Work order:
Write the entries out again in full and unchanged, dropping every image.

Listed records:
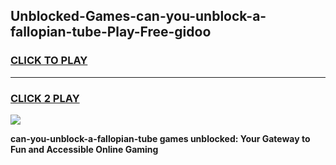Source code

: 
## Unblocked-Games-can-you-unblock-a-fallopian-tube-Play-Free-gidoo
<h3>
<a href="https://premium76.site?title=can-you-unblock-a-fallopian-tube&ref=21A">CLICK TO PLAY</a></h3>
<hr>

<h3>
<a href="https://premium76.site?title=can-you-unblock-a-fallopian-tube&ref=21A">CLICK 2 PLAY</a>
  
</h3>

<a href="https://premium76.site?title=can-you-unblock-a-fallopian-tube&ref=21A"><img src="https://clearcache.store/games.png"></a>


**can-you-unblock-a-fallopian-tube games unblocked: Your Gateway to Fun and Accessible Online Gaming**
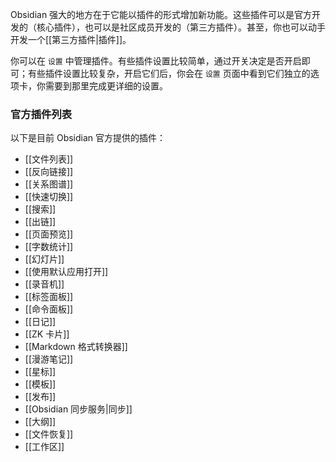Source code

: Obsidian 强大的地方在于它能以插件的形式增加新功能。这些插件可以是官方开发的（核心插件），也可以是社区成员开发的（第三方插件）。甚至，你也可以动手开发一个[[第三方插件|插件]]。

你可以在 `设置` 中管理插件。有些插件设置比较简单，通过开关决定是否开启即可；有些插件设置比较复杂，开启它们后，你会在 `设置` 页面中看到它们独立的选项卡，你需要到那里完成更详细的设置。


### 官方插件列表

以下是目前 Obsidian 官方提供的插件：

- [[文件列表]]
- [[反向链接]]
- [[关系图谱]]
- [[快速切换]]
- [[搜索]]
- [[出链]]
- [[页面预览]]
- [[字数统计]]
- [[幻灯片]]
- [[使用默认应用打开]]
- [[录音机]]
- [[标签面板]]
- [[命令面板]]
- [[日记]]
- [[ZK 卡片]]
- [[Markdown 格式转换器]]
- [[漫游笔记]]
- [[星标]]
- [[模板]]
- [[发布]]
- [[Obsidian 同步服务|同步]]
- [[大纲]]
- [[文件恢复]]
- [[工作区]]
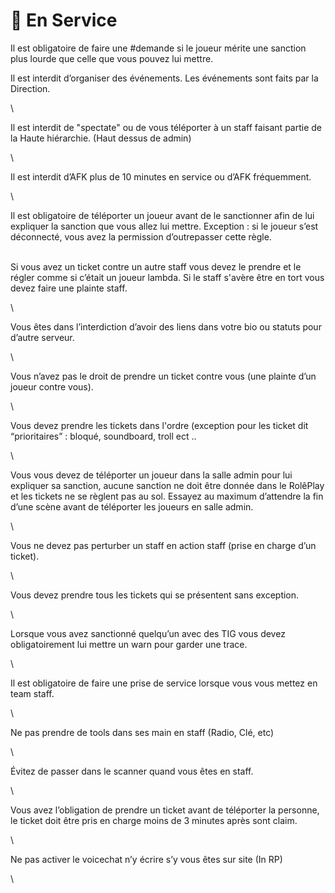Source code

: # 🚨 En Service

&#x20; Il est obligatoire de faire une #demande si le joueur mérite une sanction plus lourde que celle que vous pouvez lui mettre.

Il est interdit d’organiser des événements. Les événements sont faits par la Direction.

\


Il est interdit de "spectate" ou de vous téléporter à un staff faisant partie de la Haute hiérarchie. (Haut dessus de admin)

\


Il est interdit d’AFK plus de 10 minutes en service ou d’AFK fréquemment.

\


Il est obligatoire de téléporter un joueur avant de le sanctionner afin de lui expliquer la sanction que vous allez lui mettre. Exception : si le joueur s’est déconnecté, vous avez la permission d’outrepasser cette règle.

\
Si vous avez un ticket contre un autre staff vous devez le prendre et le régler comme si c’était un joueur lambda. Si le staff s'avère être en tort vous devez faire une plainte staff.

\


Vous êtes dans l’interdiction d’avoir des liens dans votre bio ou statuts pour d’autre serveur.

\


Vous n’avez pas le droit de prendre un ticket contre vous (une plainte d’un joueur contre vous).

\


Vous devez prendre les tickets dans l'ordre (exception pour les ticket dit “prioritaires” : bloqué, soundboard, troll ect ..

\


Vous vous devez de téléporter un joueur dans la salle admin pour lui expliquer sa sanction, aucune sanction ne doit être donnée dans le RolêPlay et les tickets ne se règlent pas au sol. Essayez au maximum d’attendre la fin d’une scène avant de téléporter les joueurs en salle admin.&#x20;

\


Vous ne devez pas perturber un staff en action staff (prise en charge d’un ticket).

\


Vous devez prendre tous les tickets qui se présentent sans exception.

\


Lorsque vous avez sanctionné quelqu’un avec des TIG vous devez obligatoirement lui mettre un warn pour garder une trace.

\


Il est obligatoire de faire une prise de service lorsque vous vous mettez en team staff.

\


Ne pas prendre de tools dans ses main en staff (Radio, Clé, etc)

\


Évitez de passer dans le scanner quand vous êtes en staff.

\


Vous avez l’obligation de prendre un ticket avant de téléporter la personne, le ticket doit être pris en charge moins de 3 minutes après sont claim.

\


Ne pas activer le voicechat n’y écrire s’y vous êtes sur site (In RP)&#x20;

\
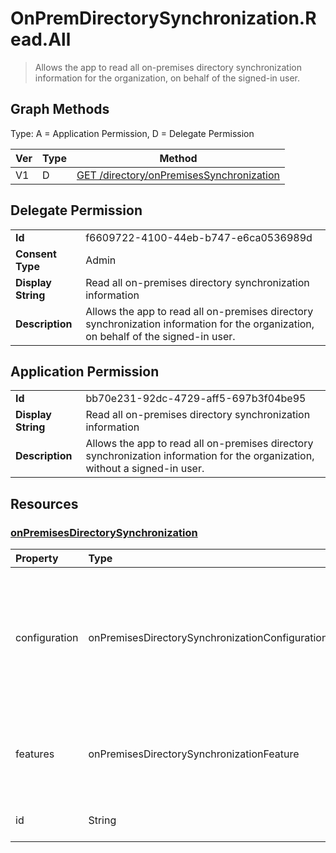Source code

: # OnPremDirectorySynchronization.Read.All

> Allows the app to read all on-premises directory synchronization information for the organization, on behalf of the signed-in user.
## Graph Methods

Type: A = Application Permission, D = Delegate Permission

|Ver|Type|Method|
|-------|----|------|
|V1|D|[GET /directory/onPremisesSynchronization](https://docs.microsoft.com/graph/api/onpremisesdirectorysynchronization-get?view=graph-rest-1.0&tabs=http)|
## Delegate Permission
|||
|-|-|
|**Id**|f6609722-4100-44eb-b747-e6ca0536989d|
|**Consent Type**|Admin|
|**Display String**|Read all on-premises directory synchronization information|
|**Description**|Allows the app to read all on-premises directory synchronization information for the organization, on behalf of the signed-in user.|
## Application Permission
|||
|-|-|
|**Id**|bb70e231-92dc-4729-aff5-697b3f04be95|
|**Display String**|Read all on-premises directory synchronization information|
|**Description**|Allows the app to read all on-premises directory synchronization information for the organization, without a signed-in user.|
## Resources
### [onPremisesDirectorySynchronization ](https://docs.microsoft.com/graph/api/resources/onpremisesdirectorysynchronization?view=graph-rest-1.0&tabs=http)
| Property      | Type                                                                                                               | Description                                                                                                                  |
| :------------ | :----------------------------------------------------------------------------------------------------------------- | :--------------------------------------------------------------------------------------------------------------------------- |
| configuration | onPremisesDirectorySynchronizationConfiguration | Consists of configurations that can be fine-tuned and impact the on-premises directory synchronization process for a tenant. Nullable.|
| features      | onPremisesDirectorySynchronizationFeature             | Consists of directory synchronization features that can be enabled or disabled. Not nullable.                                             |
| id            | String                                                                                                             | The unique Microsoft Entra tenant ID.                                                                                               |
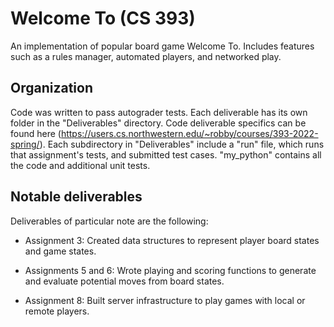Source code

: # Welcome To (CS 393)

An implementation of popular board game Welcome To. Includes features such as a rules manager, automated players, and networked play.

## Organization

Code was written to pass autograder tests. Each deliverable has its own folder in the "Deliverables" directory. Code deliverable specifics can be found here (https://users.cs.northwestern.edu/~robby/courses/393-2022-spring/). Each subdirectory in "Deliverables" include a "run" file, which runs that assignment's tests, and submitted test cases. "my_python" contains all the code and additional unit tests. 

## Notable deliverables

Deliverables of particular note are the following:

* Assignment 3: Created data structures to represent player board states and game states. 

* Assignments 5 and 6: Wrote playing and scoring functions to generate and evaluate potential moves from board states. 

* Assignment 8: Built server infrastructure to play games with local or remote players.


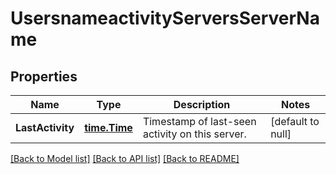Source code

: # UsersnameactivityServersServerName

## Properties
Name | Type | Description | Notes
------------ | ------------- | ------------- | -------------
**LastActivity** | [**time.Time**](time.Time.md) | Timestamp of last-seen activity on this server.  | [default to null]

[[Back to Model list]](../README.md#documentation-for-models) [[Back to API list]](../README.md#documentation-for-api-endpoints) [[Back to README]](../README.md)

Answer:
Source code

: 
## Unblocked-Games-can-you-unblock-a-fallopian-tube-Play-Free-gidoo
<h3>
<a href="https://premium76.site?title=can-you-unblock-a-fallopian-tube&ref=21A">CLICK TO PLAY</a></h3>
<hr>

<h3>
<a href="https://premium76.site?title=can-you-unblock-a-fallopian-tube&ref=21A">CLICK 2 PLAY</a>
  
</h3>

<a href="https://premium76.site?title=can-you-unblock-a-fallopian-tube&ref=21A"><img src="https://clearcache.store/games.png"></a>


**can-you-unblock-a-fallopian-tube games unblocked: Your Gateway to Fun and Accessible Online Gaming**
Source code

: Obsidian 强大的地方在于它能以插件的形式增加新功能。这些插件可以是官方开发的（核心插件），也可以是社区成员开发的（第三方插件）。甚至，你也可以动手开发一个[[第三方插件|插件]]。

你可以在 `设置` 中管理插件。有些插件设置比较简单，通过开关决定是否开启即可；有些插件设置比较复杂，开启它们后，你会在 `设置` 页面中看到它们独立的选项卡，你需要到那里完成更详细的设置。


### 官方插件列表

以下是目前 Obsidian 官方提供的插件：

- [[文件列表]]
- [[反向链接]]
- [[关系图谱]]
- [[快速切换]]
- [[搜索]]
- [[出链]]
- [[页面预览]]
- [[字数统计]]
- [[幻灯片]]
- [[使用默认应用打开]]
- [[录音机]]
- [[标签面板]]
- [[命令面板]]
- [[日记]]
- [[ZK 卡片]]
- [[Markdown 格式转换器]]
- [[漫游笔记]]
- [[星标]]
- [[模板]]
- [[发布]]
- [[Obsidian 同步服务|同步]]
- [[大纲]]
- [[文件恢复]]
- [[工作区]]
Source code

: # 🚨 En Service

&#x20; Il est obligatoire de faire une #demande si le joueur mérite une sanction plus lourde que celle que vous pouvez lui mettre.

Il est interdit d’organiser des événements. Les événements sont faits par la Direction.

\


Il est interdit de "spectate" ou de vous téléporter à un staff faisant partie de la Haute hiérarchie. (Haut dessus de admin)

\


Il est interdit d’AFK plus de 10 minutes en service ou d’AFK fréquemment.

\


Il est obligatoire de téléporter un joueur avant de le sanctionner afin de lui expliquer la sanction que vous allez lui mettre. Exception : si le joueur s’est déconnecté, vous avez la permission d’outrepasser cette règle.

\
Si vous avez un ticket contre un autre staff vous devez le prendre et le régler comme si c’était un joueur lambda. Si le staff s'avère être en tort vous devez faire une plainte staff.

\


Vous êtes dans l’interdiction d’avoir des liens dans votre bio ou statuts pour d’autre serveur.

\


Vous n’avez pas le droit de prendre un ticket contre vous (une plainte d’un joueur contre vous).

\


Vous devez prendre les tickets dans l'ordre (exception pour les ticket dit “prioritaires” : bloqué, soundboard, troll ect ..

\


Vous vous devez de téléporter un joueur dans la salle admin pour lui expliquer sa sanction, aucune sanction ne doit être donnée dans le RolêPlay et les tickets ne se règlent pas au sol. Essayez au maximum d’attendre la fin d’une scène avant de téléporter les joueurs en salle admin.&#x20;

\


Vous ne devez pas perturber un staff en action staff (prise en charge d’un ticket).

\


Vous devez prendre tous les tickets qui se présentent sans exception.

\


Lorsque vous avez sanctionné quelqu’un avec des TIG vous devez obligatoirement lui mettre un warn pour garder une trace.

\


Il est obligatoire de faire une prise de service lorsque vous vous mettez en team staff.

\


Ne pas prendre de tools dans ses main en staff (Radio, Clé, etc)

\


Évitez de passer dans le scanner quand vous êtes en staff.

\


Vous avez l’obligation de prendre un ticket avant de téléporter la personne, le ticket doit être pris en charge moins de 3 minutes après sont claim.

\


Ne pas activer le voicechat n’y écrire s’y vous êtes sur site (In RP)&#x20;

\
Source code

: # OnPremDirectorySynchronization.Read.All

> Allows the app to read all on-premises directory synchronization information for the organization, on behalf of the signed-in user.
## Graph Methods

Type: A = Application Permission, D = Delegate Permission

|Ver|Type|Method|
|-------|----|------|
|V1|D|[GET /directory/onPremisesSynchronization](https://docs.microsoft.com/graph/api/onpremisesdirectorysynchronization-get?view=graph-rest-1.0&tabs=http)|
## Delegate Permission
|||
|-|-|
|**Id**|f6609722-4100-44eb-b747-e6ca0536989d|
|**Consent Type**|Admin|
|**Display String**|Read all on-premises directory synchronization information|
|**Description**|Allows the app to read all on-premises directory synchronization information for the organization, on behalf of the signed-in user.|
## Application Permission
|||
|-|-|
|**Id**|bb70e231-92dc-4729-aff5-697b3f04be95|
|**Display String**|Read all on-premises directory synchronization information|
|**Description**|Allows the app to read all on-premises directory synchronization information for the organization, without a signed-in user.|
## Resources
### [onPremisesDirectorySynchronization ](https://docs.microsoft.com/graph/api/resources/onpremisesdirectorysynchronization?view=graph-rest-1.0&tabs=http)
| Property      | Type                                                                                                               | Description                                                                                                                  |
| :------------ | :----------------------------------------------------------------------------------------------------------------- | :--------------------------------------------------------------------------------------------------------------------------- |
| configuration | onPremisesDirectorySynchronizationConfiguration | Consists of configurations that can be fine-tuned and impact the on-premises directory synchronization process for a tenant. Nullable.|
| features      | onPremisesDirectorySynchronizationFeature             | Consists of directory synchronization features that can be enabled or disabled. Not nullable.                                             |
| id            | String                                                                                                             | The unique Microsoft Entra tenant ID.                                                                                               |
Source code

: # Welcome To (CS 393)

An implementation of popular board game Welcome To. Includes features such as a rules manager, automated players, and networked play.

## Organization

Code was written to pass autograder tests. Each deliverable has its own folder in the "Deliverables" directory. Code deliverable specifics can be found here (https://users.cs.northwestern.edu/~robby/courses/393-2022-spring/). Each subdirectory in "Deliverables" include a "run" file, which runs that assignment's tests, and submitted test cases. "my_python" contains all the code and additional unit tests. 

## Notable deliverables

Deliverables of particular note are the following:

* Assignment 3: Created data structures to represent player board states and game states. 

* Assignments 5 and 6: Wrote playing and scoring functions to generate and evaluate potential moves from board states. 

* Assignment 8: Built server infrastructure to play games with local or remote players.


Source code

: # UsersnameactivityServersServerName

## Properties
Name | Type | Description | Notes
------------ | ------------- | ------------- | -------------
**LastActivity** | [**time.Time**](time.Time.md) | Timestamp of last-seen activity on this server.  | [default to null]

[[Back to Model list]](../README.md#documentation-for-models) [[Back to API list]](../README.md#documentation-for-api-endpoints) [[Back to README]](../README.md)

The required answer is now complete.